TASK -> If a line in the data below contains the word "positionY", copy it out.
*** INPUT DATA Section Begins ***
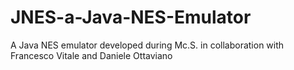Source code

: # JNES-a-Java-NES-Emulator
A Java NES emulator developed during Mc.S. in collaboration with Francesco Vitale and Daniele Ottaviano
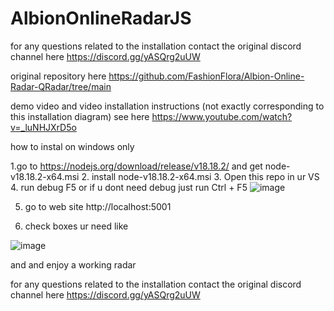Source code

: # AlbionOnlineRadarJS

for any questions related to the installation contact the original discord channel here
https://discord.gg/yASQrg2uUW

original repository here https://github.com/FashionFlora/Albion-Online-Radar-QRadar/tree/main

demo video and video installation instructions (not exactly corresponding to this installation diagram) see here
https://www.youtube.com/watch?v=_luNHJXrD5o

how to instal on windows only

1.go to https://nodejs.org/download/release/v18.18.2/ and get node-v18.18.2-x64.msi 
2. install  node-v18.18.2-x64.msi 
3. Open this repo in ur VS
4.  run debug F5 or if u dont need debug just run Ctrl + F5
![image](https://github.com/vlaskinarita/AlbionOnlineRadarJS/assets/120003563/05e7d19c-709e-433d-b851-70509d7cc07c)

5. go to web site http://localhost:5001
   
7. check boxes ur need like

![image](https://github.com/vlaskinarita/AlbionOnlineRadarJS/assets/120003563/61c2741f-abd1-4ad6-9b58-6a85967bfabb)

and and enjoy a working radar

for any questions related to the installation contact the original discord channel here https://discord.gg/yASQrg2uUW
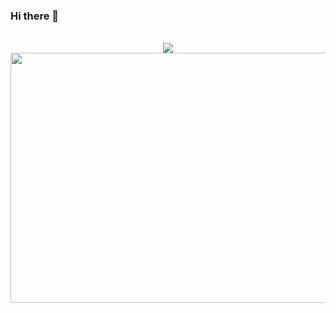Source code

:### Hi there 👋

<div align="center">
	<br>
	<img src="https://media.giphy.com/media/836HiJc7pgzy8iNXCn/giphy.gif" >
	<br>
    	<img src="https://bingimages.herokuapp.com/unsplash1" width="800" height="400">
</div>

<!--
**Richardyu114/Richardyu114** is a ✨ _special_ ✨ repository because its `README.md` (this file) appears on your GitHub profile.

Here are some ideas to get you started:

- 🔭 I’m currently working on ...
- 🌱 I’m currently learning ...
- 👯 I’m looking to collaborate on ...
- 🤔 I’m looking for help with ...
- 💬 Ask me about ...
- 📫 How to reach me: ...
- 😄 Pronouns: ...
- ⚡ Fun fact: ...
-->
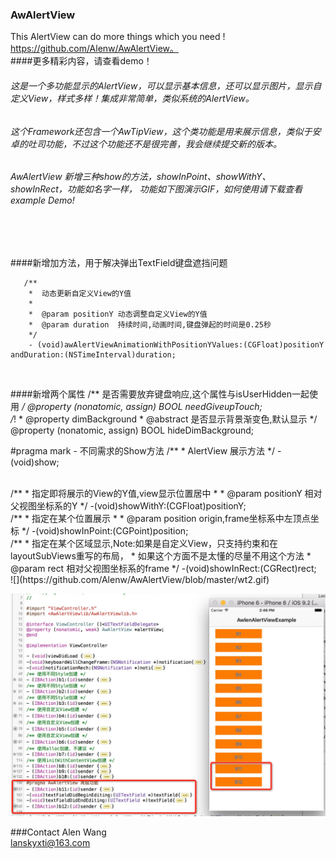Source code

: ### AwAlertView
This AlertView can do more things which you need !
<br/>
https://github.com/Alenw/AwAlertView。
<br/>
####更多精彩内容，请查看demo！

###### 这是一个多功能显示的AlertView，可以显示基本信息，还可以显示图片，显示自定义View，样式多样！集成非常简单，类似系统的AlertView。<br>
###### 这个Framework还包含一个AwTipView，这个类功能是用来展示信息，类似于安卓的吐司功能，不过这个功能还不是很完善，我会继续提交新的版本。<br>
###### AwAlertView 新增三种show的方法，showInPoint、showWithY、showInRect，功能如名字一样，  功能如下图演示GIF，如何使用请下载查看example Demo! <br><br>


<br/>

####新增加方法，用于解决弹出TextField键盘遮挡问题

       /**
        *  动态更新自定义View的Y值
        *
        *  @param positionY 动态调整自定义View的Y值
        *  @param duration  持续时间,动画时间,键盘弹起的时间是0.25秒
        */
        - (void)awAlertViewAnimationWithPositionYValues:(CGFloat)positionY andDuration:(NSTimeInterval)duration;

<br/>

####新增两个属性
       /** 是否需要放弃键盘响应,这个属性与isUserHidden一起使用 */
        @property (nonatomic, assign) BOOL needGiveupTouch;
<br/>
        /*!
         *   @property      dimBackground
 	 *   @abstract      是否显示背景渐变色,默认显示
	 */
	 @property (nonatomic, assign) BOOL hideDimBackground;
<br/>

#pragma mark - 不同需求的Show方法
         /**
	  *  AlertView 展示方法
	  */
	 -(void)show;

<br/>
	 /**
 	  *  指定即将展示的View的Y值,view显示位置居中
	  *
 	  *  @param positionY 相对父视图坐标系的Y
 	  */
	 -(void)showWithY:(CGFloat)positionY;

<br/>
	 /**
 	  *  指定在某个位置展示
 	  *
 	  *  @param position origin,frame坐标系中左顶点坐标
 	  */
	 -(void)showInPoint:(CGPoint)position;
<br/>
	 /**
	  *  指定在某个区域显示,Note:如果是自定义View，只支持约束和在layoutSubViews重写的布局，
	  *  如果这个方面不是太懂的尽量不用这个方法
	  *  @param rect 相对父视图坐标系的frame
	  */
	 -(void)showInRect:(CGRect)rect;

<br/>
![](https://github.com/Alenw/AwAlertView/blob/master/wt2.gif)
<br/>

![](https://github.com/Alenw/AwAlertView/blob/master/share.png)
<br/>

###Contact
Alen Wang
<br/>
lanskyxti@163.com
*** INPUT DATA Section Ends ***
REPLY ->
        *  @param positionY 动态调整自定义View的Y值
        - (void)awAlertViewAnimationWithPositionYValues:(CGFloat)positionY andDuration:(NSTimeInterval)duration;
 	  *  @param positionY 相对父视图坐标系的Y
	 -(void)showWithY:(CGFloat)positionY;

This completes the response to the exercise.